BUT, HE STILL STRUGGLES BECAUSE HIS REMEDIAL INSTRUCTION CAME SO LATE FOR HIM!!!
—- But he graduated at 16 from HS with 33 college credits! Followed by graduation from community college the next year with an Associate in Science degree at 17 yrs old, a full month ahead of his HS cohort class!
Instead, how many teachers have to suffer these self-centered people who think they are the only ones with problems and deserve full allocation of every school resource for THEIR child. Life is tough. Life isn’t fair. If you birth or adopt a child, it is ultimately YOUR responsibility. It is a lifetime commitment. The struggles many of us face are not the teachers’ fault, not caused by the schools, not the government’s, not the doctors. Enough teacher blaming. I don’t buy into this nonsense about blaming the teachers for every failing and issue in parenting and society. Step up to parenting and take personal responsibility for your life. Be a big girl or boy.
—– Well that is your prerogative, but when taxpayers are mandated to pay taxes to support schools that district students are forced to attend, there better be some sort of accountability for the investment people are making into these public schools!
—– We did step up and that is why I can come here and say that SCHOOLS & TEACHERS ARE FAILING AND NOT PREPARED TO EFFECTIVELY TEACH STUDENTS HOW TO READ WRITE IN THEIR NATIVE LANGUAGE OF ENGLISH!!!
We did what the credentialed and supposedly highly qualified teachers could never seem to do!!!
We helped a child reach their potential in school, using OUR OWN TIME & RESOURCES!
THIS CHILD SPENT A SIGNIFICANT AMOUNT OF THEIR LIMITED TIME GOING TO TUTORING FOR ALMOST AN ENTIRE SCHOOL DAY ON TOP OF THEIR SCHOOL WEEK! 6 HOURS A WEEK WAS SPENT ON GETTING TO & FROM TUTORING AND THE HOUR SPENT WITH THE TUTORS TWICE A WEEK!
This was in addition to the triple or greater time they spent on their assignments in comparison to general ed peers!
So please, give me a break!
You don’t have a clue as to what parents do to help their kids stay afloat!!!
I don’t agree with M, but…
Power does not make one great.
How can we say education is not responsible for economic health, in one breath, and then credit our school system to our national power and greatness, in another?
Just one of those places we seem to disagree, Diane…
I would say that the economy has little bearing on the “quality” of our education system, if education were more about human potential and virtue than productivity. Neither does military power and influence tell much about how good or bad our public schools are, unless the purpose of education were engineering, technology, and physical domination.

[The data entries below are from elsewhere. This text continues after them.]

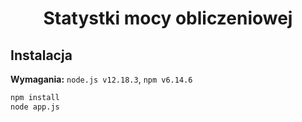 <p align="center">
<h1 align="center">Statystki mocy obliczeniowej</h1>

</p>


## Instalacja
**Wymagania:** `node.js v12.18.3`, `npm v6.14.6`

```sh
npm install
node app.js 
```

M, you quote without critique and at length various stats which ‘prove’ the terrible and increasing unreadiness for college of huge majorities of incoming US college freshman– clear proof to you, apparently, that our entire ed system is in the toilet. Are you aware that, altho hs grad rate is as high as it was in ’70’s (i.e., highest in history), only 30% of hs grads in ’70’s (or ’60’s & before, i.e. in the decades our economy thrived) enrolled in college? Today, 66% attempt college. 33% hs grads didn’t become smarter or more academically inclined. Decent jobs for hs diploma dried up.
Such stats show mainly that non-selective 2-yr colleges (which have proliferated in those 40 yrs & account for 60% of the claimed 60-70% ‘unready’) enroll everyone from mediocre students to folks long out of school attempting to re-tool.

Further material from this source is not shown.